COLLOONEY

(This material is largely taken from Jim McGarry's booklet Collooney published in 1980.)


SITUATION: The village of Collooney (Irish: Cúil Mhuine, the corner or angle of the shrubbery) is perched on a small hill in a picturesque setting seven miles south of Sligo town. Sitting in the 'Gap of Collooney', it looks out on the Ox Mountains, Knocknarea, Ben Bulben, Slieve Deane, the Curlews and Kesh Corran. Dominating all is the spire of the Catholic church.

MILITARY HISTORY: Battles at Collooney, a strategically important gap in the Ox Mountains, are mentioned in the Annals in years 673, 844, 1291, 1326. Better known battles are the nearby Battle of the Curlews in 1599 and the Battle of Carricknagat (or Collooney) in 1798.

SOME DATES

1125: A fortified castle was erected by Turlough O'Connor, High King of Ireland, to guard Connacht against attack from Ulster


1408:A branch of the McDonaghs, McDonagh of Ballindoon, built a fortified castle in Collooney. The first village grew up around this castle.


1599: In the Nine Years War, which Red Hugh O'Donnell and Hugh O'Neill waged against English domination in Ireland, Collooney Castle was held by O'Connor Sligo in the English interest. (There was traditional enmity between the O'Donnells and O'Connor Sligo because of O'Donnell's longstanding attempts to expand his power into Connacht. O'Connor Sligo was the first to feel the brunt of those expansionist policies.)

When Red Hugh besieged Collooney Castle Sir Conyers Clifford, Governor of Connacht, was ordered to march to its relief. O'Donnell with his own forces and those under O'Rorke and McDermot lay in wait at the Curlew hills between Boyle and Collooney. The English forces were utterly routed and Clifford killed. (A fuller account of the Battle of the Curlews may be accessed by clicking here.)

1798: When General Humbert and his French forces together with their Irish allies reached Collooney on their march towards Donegal, the Sligo garrison came out to confront them. In the ensuing minor battle at Carricknagat, a townland beside Collooney, the English forces were forced to yield and retreat to Sligo. A young Irish aide to General Humbert, Lieutenant Bartholomew Teeling, distinguished himself by his bravery in the encounter. In 1898, the centenary year of the battle, a statue of Teeling was erected in Carricknagat.

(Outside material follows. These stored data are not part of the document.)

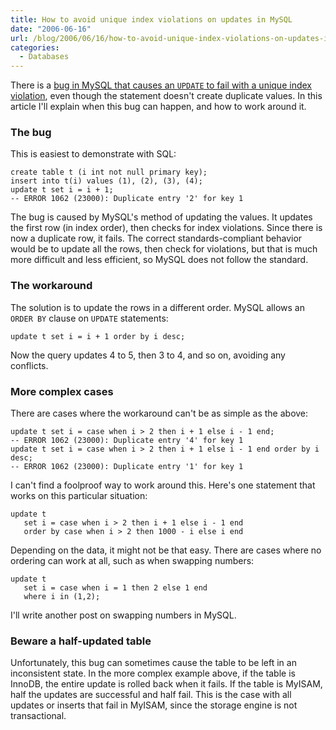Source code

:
 ```yaml
---
title: How to avoid unique index violations on updates in MySQL
date: "2006-06-16"
url: /blog/2006/06/16/how-to-avoid-unique-index-violations-on-updates-in-mysql/
categories:
  - Databases
---
```

There is a [bug in MySQL that causes an `UPDATE` to fail with a unique index violation](http://bugs.mysql.com/?id=18913), even though the statement doesn't create duplicate values. In this article I'll explain when this bug can happen, and how to work around it.

### The bug

This is easiest to demonstrate with SQL:

```
create table t (i int not null primary key);
insert into t(i) values (1), (2), (3), (4);
update t set i = i + 1;
-- ERROR 1062 (23000): Duplicate entry '2' for key 1
```

The bug is caused by MySQL's method of updating the values. It updates the first row (in index order), then checks for index violations. Since there is now a duplicate row, it fails. The correct standards-compliant behavior would be to update all the rows, then check for violations, but that is much more difficult and less efficient, so MySQL does not follow the standard.

### The workaround

The solution is to update the rows in a different order. MySQL allows an `ORDER BY` clause on `UPDATE` statements:

```
update t set i = i + 1 order by i desc;
```

Now the query updates 4 to 5, then 3 to 4, and so on, avoiding any conflicts.
### More complex cases

There are cases where the workaround can't be as simple as the above:

```
update t set i = case when i > 2 then i + 1 else i - 1 end;
-- ERROR 1062 (23000): Duplicate entry '4' for key 1
update t set i = case when i > 2 then i + 1 else i - 1 end order by i desc;
-- ERROR 1062 (23000): Duplicate entry '1' for key 1
```

I can't find a foolproof way to work around this. Here's one statement that works on this particular situation:

```
update t
   set i = case when i > 2 then i + 1 else i - 1 end
   order by case when i > 2 then 1000 - i else i end
```

Depending on the data, it might not be that easy. There are cases where no ordering can work at all, such as when swapping numbers:

```
update t
   set i = case when i = 1 then 2 else 1 end
   where i in (1,2);
```

I'll write another post on swapping numbers in MySQL.

### Beware a half-updated table

Unfortunately, this bug can sometimes cause the table to be left in an inconsistent state. In the more complex example above, if the table is InnoDB, the entire update is rolled back when it fails. If the table is MyISAM, half the updates are successful and half fail. This is the case with all updates or inserts that fail in MyISAM, since the storage engine is not transactional.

1998: The most notable event in Collooney in modern times has not been a military battle but the peacetime development of opening a new road.

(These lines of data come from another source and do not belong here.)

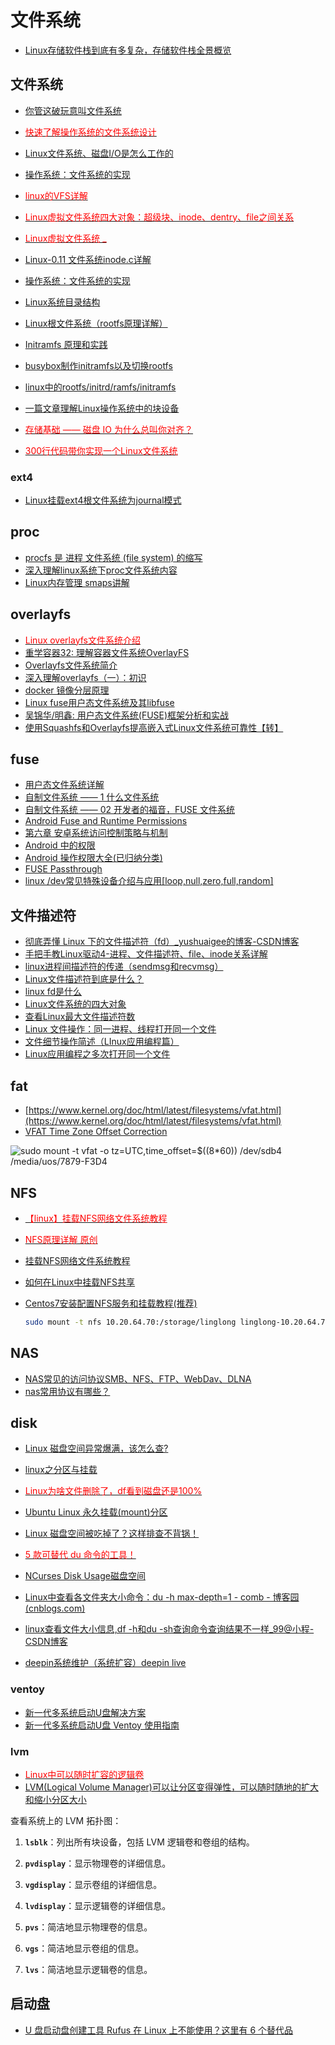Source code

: # 文件系统

- [Linux存储软件栈到底有多复杂，存储软件栈全景概览](https://mp.weixin.qq.com/s/d7xEBw_1-pVobuUEtuo4Ng)

## 文件系统

- [你管这破玩意叫文件系统](https://mp.weixin.qq.com/s/q6OjwCXSk05TvX_BIu1M0g)
- [<font color=Red>快速了解操作系统的文件系统设计</font>](https://www.toutiao.com/article/7255663767042966051)
- [Linux文件系统、磁盘I/O是怎么工作的](https://www.toutiao.com/article/7153169952030818824)
- [操作系统：文件系统的实现](https://mp.weixin.qq.com/s/PlFbtG0DBmGq-u1Syvjt0A)
- [<font color=Red>linux的VFS详解</font>](https://blog.csdn.net/jinking01/article/details/90669534)
- [<font color=Red>Linux虚拟文件系统四大对象：超级块、inode、dentry、file之间关系</font>](https://mp.weixin.qq.com/s?__biz=MzUxMjEyNDgyNw==&mid=2247491770&idx=1&sn=cfaae8e44c49f9c82f0dc5b79d6c6f26&chksm=f96b924ece1c1b58cacdebea43a7dfbf8f9a653504a813526c3fe7168f7fcf80e9886072c6c8&scene=178&cur_album_id=1502410824114569216#rd)
- [<font color=Red>Linux虚拟文件系统 _</font>](https://www.jxhs.me/2021/04/07/Linux%E8%99%9A%E6%8B%9F%E6%96%87%E4%BB%B6%E7%B3%BB%E7%BB%9F/)
- [Linux-0.11 文件系统inode.c详解](https://www.toutiao.com/article/7199175341137592869)
- [操作系统：文件系统的实现](https://mp.weixin.qq.com/s/PlFbtG0DBmGq-u1Syvjt0A)
- [Linux系统目录结构](https://www.runoob.com/linux/linux-system-contents.html)
- [Linux根文件系统（rootfs原理详解）](https://cloud.tencent.com/developer/article/1791275)
- [Initramfs 原理和实践](https://www.cnblogs.com/wipan/p/9269505.html)
- [busybox制作initramfs以及切换rootfs](https://blog.csdn.net/m0_38096844/article/details/97786761)
- [linux中的rootfs/initrd/ramfs/initramfs](https://developer.aliyun.com/article/243822)

- [一篇文章理解Linux操作系统中的块设备](https://www.toutiao.com/article/6702007158621340163/)

- [<font color=Red>存储基础 —— 磁盘 IO 为什么总叫你对齐？</font>](https://mp.weixin.qq.com/s/8vg2-ADaFe4feepI7jCLCg)

- [<font color=Red>300行代码带你实现一个Linux文件系统</font>](https://blog.csdn.net/qq_40989769/article/details/127616352)

### ext4

- [Linux挂载ext4根文件系统为journal模式](https://blog.csdn.net/SweeNeil/article/details/88948646)

## proc

- [procfs 是 进程 文件系统 (file system) 的缩写](https://zh.wikipedia.org/wiki/Procfs)
- [深入理解linux系统下proc文件系统内容](https://www.cnblogs.com/cute/archive/2011/04/20/2022280.html)
- [Linux内存管理  smaps讲解](https://blog.csdn.net/qq_34934140/article/details/121120348)

## overlayfs

- [<font color=Red>Linux overlayfs文件系统介绍</font>](https://blog.csdn.net/feelabclihu/article/details/120793237)
- [重学容器32: 理解容器文件系统OverlayFS](https://blog.frognew.com/2021/07/relearning-container-32.html)
- [Overlayfs文件系统简介](https://zhuanlan.zhihu.com/p/473970436)
- [深入理解overlayfs（一）：初识](https://blog.csdn.net/luckyapple1028/article/details/77916194)
- [docker 镜像分层原理](https://www.cnblogs.com/handwrit2000/p/12871493.html)
- [Linux fuse用户态文件系统及其libfuse](https://www.jianshu.com/p/abc5524ac18c)
- [吴锦华/明鑫: 用户态文件系统(FUSE)框架分析和实战](https://blog.51cto.com/u_15015138/2557244)
- [使用Squashfs和Overlayfs提高嵌入式Linux文件系统可靠性【转】](https://www.cnblogs.com/sky-heaven/p/14326532.html)

## fuse

- [用户态文件系统详解](https://www.zido.site/blog/2021-11-27-filesystem-in-user-space/)
- [自制文件系统 —— 1 什么文件系统](https://xie.infoq.cn/article/38bc0476d6f5cd2bb9cf668f2)
- [自制文件系统 —— 02 开发者的福音，FUSE 文件系统](https://xie.infoq.cn/article/655c0893ed150ff65f2b7a16f)
- [Android Fuse and Runtime Permissions](https://blog.csdn.net/kongxinsun/article/details/79587305)
- [第六章 安卓系统访问控制策略与机制](https://c4pr1c3.github.io/cuc-mis/chap0x06/main.html)
- [Android 中的权限](https://developer.android.com/guide/topics/permissions/overview?hl=zh-cn)
- [Android 操作权限大全(已归纳分类)](https://my.oschina.net/u/4258425/blog/3234424)
- [FUSE Passthrough](https://source.android.com/devices/storage/fuse-passthrough)
- [linux /dev常见特殊设备介绍与应用[loop,null,zero,full,random]](https://www.cnblogs.com/chengmo/archive/2010/10/25/1857775.html)

## 文件描述符

- [彻底弄懂 Linux 下的文件描述符（fd）_yushuaigee的博客-CSDN博客](https://blog.csdn.net/yushuaigee/article/details/107883964)
- [手把手教Linux驱动4-进程、文件描述符、file、inode关系详解](https://mp.weixin.qq.com/s?__biz=MzUxMjEyNDgyNw==&mid=2247486354&idx=2&sn=9147d5ad7c61d61dd9450dd4f084c37e&chksm=f9687966ce1ff070a4e9950b5bf08f357496385002152d53090f073031f8b5eafd2043c86b0e&scene=178&cur_album_id=1502410824114569216#rd)
- [linux进程间描述符的传递（sendmsg和recvmsg）](https://blog.csdn.net/llkkcc13/article/details/98508861)
- [Linux文件描述符到底是什么？](http://c.biancheng.net/view/3066.html)
- [linux fd是什么](https://m.php.cn/article/491720.html)
- [Linux文件系统的四大对象](https://www.toutiao.com/article/6912612534642065933/)
- [查看Linux最大文件描述符数](https://blog.csdn.net/genzld/article/details/86564821)
- [Linux 文件操作：同一进程、线程打开同一个文件](https://blog.csdn.net/zhuxiaoping54532/article/details/107331565)
- [文件细节操作简述（LInux应用编程篇）](https://blog.csdn.net/weixin_47397155/article/details/123356806)
- [Linux应用编程之多次打开同一个文件](https://blog.csdn.net/shengnan89/article/details/124318111)

## fat

- [https://www.kernel.org/doc/html/latest/filesystems/vfat.html](https://www.kernel.org/doc/html/latest/filesystems/vfat.html)
- [VFAT Time Zone Offset Correction](https://softsolder.com/2018/01/31/vfat-time-zone-offset-correction/)

![sudo mount -t vfat -o tz=UTC,time_offset=$((8*60)) /dev/sdb4 /media/uos/7879-F3D4](https://cdn.jsdelivr.net/gh/realwujing/picture-bed/WXWorkCapture_16945050891600.png)

## NFS

- [<font color=Red>【linux】挂载NFS网络文件系统教程</font>](https://www.cnblogs.com/lizhuming/p/13946107.html)
- [<font color=Red>NFS原理详解 原创</font>](https://blog.51cto.com/atong/1343950)
- [挂载NFS网络文件系统教程](https://blog.51cto.com/u_15127687/4569026)
- [如何在Linux中挂载NFS共享](https://www.myfreax.com/how-to-mount-an-nfs-share-in-linux/)
- [Centos7安装配置NFS服务和挂载教程(推荐)](https://cloud.tencent.com/developer/article/1720669)

    ```bash
    sudo mount -t nfs 10.20.64.70:/storage/linglong linglong-10.20.64.70
    ```

## NAS

- [NAS常见的访问协议SMB、NFS、FTP、WebDav、DLNA](http://www.92nas.com/forum.php?mod=viewthread&tid=352)
- [nas常用协议有哪些？](https://www.bufeishi.cn/37456.html)

## disk

- [Linux 磁盘空间异常爆满，该怎么查?](https://mp.weixin.qq.com/s/uAbUM409AClw2f_TJ7INuA)
- [linux之分区与挂载](https://www.toutiao.com/article/7210784993738736139)
- [<font color=Red>Linux为啥文件删除了，df看到磁盘还是100%</font>](https://www.toutiao.com/article/7167549285146444323/)
- [Ubuntu Linux 永久挂载(mount)分区](https://blog.csdn.net/u010867294/article/details/78107280)
- [Linux 磁盘空间被吃掉了？这样排查不背锅！](https://mp.weixin.qq.com/s/Q9xkgDGvz_70WwD0N7ivJg)
- [<font color=Red>5 款可替代 du 命令的工具！</font>](https://mp.weixin.qq.com/s/vAkvlM6ntP7tKWA9UsoRDA)
- [NCurses Disk Usage磁盘空间](https://dev.yorhel.nl/ncdu)
- [Linux中查看各文件夹大小命令：du -h max-depth=1 - comb - 博客园 (cnblogs.com)](https://www.cnblogs.com/iconfig/p/4863063.html)
- [linux查看文件大小信息,df -h和du -sh查询命令查询结果不一样_99@小程-CSDN博客](https://blog.csdn.net/qq_29798135/article/details/80307553)

- [deepin系统维护（系统扩容）deepin live](https://blog.csdn.net/JangBingYang/article/details/129407736)

### ventoy

- [新一代多系统启动U盘解决方案](https://www.ventoy.net/cn/index.html)
- [新一代多系统启动U盘 Ventoy 使用指南](https://zhuanlan.zhihu.com/p/361447843)

### lvm

- [<font color=Red>Linux中可以随时扩容的逻辑卷</font>](https://www.toutiao.com/article/7103363207997260292)
- [LVM(Logical Volume Manager)可以让分区变得弹性，可以随时随地的扩大和缩小分区大小](https://www.junmajinlong.com/linux/lvm/)

查看系统上的 LVM 拓扑图：

1. **`lsblk`**：列出所有块设备，包括 LVM 逻辑卷和卷组的结构。

2. **`pvdisplay`**：显示物理卷的详细信息。

3. **`vgdisplay`**：显示卷组的详细信息。

4. **`lvdisplay`**：显示逻辑卷的详细信息。

5. **`pvs`**：简洁地显示物理卷的信息。

6. **`vgs`**：简洁地显示卷组的信息。

7. **`lvs`**：简洁地显示逻辑卷的信息。

## 启动盘

- [U 盘启动盘创建工具 Rufus 在 Linux 上不能使用？这里有 6 个替代品](https://linux.cn/article-15052-1.html)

For some years now, many of the National Routes in Ireland are being improved in an EU initiative aimed at strengthening the cohesion of the Union. One result has been that the seven-mile stretch of the N4 which links Collooney to Sligo town became a fine dual carriageway in 1998. Sligo is now barely ten minutes away on an excellent road and, in effect, this has made Collooney part of the Sligo urban area. The consequences, economic and social, for what was a small village will be great.